▶ [Brief]
Restate the listing exactly.

• • • •

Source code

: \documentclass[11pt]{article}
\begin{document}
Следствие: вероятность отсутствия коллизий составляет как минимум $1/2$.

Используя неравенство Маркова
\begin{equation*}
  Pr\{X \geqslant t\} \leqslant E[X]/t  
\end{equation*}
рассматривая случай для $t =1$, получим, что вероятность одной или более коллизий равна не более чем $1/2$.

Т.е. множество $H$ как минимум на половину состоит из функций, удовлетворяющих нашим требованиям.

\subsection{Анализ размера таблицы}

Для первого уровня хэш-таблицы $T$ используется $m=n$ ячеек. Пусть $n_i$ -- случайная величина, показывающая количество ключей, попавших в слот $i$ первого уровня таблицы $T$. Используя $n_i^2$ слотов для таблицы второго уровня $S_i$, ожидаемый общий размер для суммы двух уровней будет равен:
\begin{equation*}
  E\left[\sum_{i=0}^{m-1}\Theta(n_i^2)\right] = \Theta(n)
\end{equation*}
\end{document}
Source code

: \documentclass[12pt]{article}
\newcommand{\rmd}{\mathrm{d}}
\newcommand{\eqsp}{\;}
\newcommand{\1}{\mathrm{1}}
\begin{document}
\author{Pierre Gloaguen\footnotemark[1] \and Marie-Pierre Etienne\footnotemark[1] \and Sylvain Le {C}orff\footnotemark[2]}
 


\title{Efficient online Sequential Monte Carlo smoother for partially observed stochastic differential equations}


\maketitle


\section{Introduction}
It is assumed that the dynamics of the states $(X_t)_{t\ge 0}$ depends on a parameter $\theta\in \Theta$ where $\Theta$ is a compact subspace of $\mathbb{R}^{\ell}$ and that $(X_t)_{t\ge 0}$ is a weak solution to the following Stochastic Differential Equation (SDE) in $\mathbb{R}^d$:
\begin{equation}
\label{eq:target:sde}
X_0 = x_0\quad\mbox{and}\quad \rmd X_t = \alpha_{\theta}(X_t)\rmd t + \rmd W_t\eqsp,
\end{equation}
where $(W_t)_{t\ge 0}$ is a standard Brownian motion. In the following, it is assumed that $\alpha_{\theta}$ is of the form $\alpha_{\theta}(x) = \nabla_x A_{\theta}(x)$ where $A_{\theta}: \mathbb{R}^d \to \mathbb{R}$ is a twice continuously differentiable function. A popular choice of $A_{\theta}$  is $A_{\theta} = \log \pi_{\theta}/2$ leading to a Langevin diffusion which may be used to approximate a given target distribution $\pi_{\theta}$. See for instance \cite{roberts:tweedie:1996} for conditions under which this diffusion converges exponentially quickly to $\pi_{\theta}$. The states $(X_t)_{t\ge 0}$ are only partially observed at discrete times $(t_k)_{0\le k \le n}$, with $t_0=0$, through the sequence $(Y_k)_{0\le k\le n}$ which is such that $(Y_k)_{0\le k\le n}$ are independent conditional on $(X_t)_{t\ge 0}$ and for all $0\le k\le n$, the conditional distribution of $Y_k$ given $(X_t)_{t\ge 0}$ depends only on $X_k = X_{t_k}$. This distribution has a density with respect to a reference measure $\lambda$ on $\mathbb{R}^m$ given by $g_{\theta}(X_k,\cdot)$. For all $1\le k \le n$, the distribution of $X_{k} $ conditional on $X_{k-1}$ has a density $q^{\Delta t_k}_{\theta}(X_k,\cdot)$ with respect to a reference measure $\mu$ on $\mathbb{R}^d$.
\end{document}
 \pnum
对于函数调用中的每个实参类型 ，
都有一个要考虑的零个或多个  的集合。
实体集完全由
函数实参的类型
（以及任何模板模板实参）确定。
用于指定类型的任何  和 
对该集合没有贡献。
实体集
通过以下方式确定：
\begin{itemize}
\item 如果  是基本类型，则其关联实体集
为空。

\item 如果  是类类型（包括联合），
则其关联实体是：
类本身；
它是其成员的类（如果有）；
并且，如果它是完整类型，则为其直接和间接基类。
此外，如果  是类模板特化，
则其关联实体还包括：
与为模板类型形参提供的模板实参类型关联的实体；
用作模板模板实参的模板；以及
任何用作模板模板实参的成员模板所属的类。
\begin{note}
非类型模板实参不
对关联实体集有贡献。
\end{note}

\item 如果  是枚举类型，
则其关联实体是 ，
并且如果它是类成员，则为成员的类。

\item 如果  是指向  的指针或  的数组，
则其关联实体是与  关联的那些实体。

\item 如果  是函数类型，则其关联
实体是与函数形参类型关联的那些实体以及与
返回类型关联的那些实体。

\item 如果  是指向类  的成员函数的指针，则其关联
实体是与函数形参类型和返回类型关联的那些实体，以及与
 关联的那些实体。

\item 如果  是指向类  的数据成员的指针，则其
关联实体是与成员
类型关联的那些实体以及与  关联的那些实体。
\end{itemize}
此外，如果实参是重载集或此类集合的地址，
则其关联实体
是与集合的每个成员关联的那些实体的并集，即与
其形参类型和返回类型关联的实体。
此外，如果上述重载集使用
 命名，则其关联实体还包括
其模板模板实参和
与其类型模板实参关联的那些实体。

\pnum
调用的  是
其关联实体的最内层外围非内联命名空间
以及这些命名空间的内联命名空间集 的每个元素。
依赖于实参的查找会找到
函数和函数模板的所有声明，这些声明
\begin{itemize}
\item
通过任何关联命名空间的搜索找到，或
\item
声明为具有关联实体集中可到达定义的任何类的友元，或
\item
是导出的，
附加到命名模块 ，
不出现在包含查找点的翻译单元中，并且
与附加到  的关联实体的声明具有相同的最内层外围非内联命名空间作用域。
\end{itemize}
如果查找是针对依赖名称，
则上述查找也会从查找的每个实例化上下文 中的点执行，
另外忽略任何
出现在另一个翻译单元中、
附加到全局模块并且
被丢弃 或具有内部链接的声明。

• • • •

▶ [Task output]
Source code

: \documentclass[11pt]{article}
\begin{document}
Следствие: вероятность отсутствия коллизий составляет как минимум $1/2$.

Используя неравенство Маркова
\begin{equation*}
  Pr\{X \geqslant t\} \leqslant E[X]/t  
\end{equation*}
рассматривая случай для $t =1$, получим, что вероятность одной или более коллизий равна не более чем $1/2$.

Т.е. множество $H$ как минимум на половину состоит из функций, удовлетворяющих нашим требованиям.

\subsection{Анализ размера таблицы}

Для первого уровня хэш-таблицы $T$ используется $m=n$ ячеек. Пусть $n_i$ -- случайная величина, показывающая количество ключей, попавших в слот $i$ первого уровня таблицы $T$. Используя $n_i^2$ слотов для таблицы второго уровня $S_i$, ожидаемый общий размер для суммы двух уровней будет равен:
\begin{equation*}
  E\left[\sum_{i=0}^{m-1}\Theta(n_i^2)\right] = \Theta(n)
\end{equation*}
\end{document}
Source code

: \documentclass[12pt]{article}
\newcommand{\rmd}{\mathrm{d}}
\newcommand{\eqsp}{\;}
\newcommand{\1}{\mathrm{1}}
\begin{document}
\author{Pierre Gloaguen\footnotemark[1] \and Marie-Pierre Etienne\footnotemark[1] \and Sylvain Le {C}orff\footnotemark[2]}
 


\title{Efficient online Sequential Monte Carlo smoother for partially observed stochastic differential equations}


\maketitle


\section{Introduction}
It is assumed that the dynamics of the states $(X_t)_{t\ge 0}$ depends on a parameter $\theta\in \Theta$ where $\Theta$ is a compact subspace of $\mathbb{R}^{\ell}$ and that $(X_t)_{t\ge 0}$ is a weak solution to the following Stochastic Differential Equation (SDE) in $\mathbb{R}^d$:
\begin{equation}
\label{eq:target:sde}
X_0 = x_0\quad\mbox{and}\quad \rmd X_t = \alpha_{\theta}(X_t)\rmd t + \rmd W_t\eqsp,
\end{equation}
where $(W_t)_{t\ge 0}$ is a standard Brownian motion. In the following, it is assumed that $\alpha_{\theta}$ is of the form $\alpha_{\theta}(x) = \nabla_x A_{\theta}(x)$ where $A_{\theta}: \mathbb{R}^d \to \mathbb{R}$ is a twice continuously differentiable function. A popular choice of $A_{\theta}$  is $A_{\theta} = \log \pi_{\theta}/2$ leading to a Langevin diffusion which may be used to approximate a given target distribution $\pi_{\theta}$. See for instance \cite{roberts:tweedie:1996} for conditions under which this diffusion converges exponentially quickly to $\pi_{\theta}$. The states $(X_t)_{t\ge 0}$ are only partially observed at discrete times $(t_k)_{0\le k \le n}$, with $t_0=0$, through the sequence $(Y_k)_{0\le k\le n}$ which is such that $(Y_k)_{0\le k\le n}$ are independent conditional on $(X_t)_{t\ge 0}$ and for all $0\le k\le n$, the conditional distribution of $Y_k$ given $(X_t)_{t\ge 0}$ depends only on $X_k = X_{t_k}$. This distribution has a density with respect to a reference measure $\lambda$ on $\mathbb{R}^m$ given by $g_{\theta}(X_k,\cdot)$. For all $1\le k \le n$, the distribution of $X_{k} $ conditional on $X_{k-1}$ has a density $q^{\Delta t_k}_{\theta}(X_k,\cdot)$ with respect to a reference measure $\mu$ on $\mathbb{R}^d$.
\end{document}
 \pnum
对于函数调用中的每个实参类型 ，
都有一个要考虑的零个或多个  的集合。
实体集完全由
函数实参的类型
（以及任何模板模板实参）确定。
用于指定类型的任何  和 
对该集合没有贡献。
实体集
通过以下方式确定：
\begin{itemize}
\item 如果  是基本类型，则其关联实体集
为空。

\item 如果  是类类型（包括联合），
则其关联实体是：
类本身；
它是其成员的类（如果有）；
并且，如果它是完整类型，则为其直接和间接基类。
此外，如果  是类模板特化，
则其关联实体还包括：
与为模板类型形参提供的模板实参类型关联的实体；
用作模板模板实参的模板；以及
任何用作模板模板实参的成员模板所属的类。
\begin{note}
非类型模板实参不
对关联实体集有贡献。
\end{note}

\item 如果  是枚举类型，
则其关联实体是 ，
并且如果它是类成员，则为成员的类。

\item 如果  是指向  的指针或  的数组，
则其关联实体是与  关联的那些实体。

\item 如果  是函数类型，则其关联
实体是与函数形参类型关联的那些实体以及与
返回类型关联的那些实体。

\item 如果  是指向类  的成员函数的指针，则其关联
实体是与函数形参类型和返回类型关联的那些实体，以及与
 关联的那些实体。

\item 如果  是指向类  的数据成员的指针，则其
关联实体是与成员
类型关联的那些实体以及与  关联的那些实体。
\end{itemize}
此外，如果实参是重载集或此类集合的地址，
则其关联实体
是与集合的每个成员关联的那些实体的并集，即与
其形参类型和返回类型关联的实体。
此外，如果上述重载集使用
 命名，则其关联实体还包括
其模板模板实参和
与其类型模板实参关联的那些实体。

\pnum
调用的  是
其关联实体的最内层外围非内联命名空间
以及这些命名空间的内联命名空间集 的每个元素。
依赖于实参的查找会找到
函数和函数模板的所有声明，这些声明
\begin{itemize}
\item
通过任何关联命名空间的搜索找到，或
\item
声明为具有关联实体集中可到达定义的任何类的友元，或
\item
是导出的，
附加到命名模块 ，
不出现在包含查找点的翻译单元中，并且
与附加到  的关联实体的声明具有相同的最内层外围非内联命名空间作用域。
\end{itemize}
如果查找是针对依赖名称，
则上述查找也会从查找的每个实例化上下文 中的点执行，
另外忽略任何
出现在另一个翻译单元中、
附加到全局模块并且
被丢弃 或具有内部链接的声明。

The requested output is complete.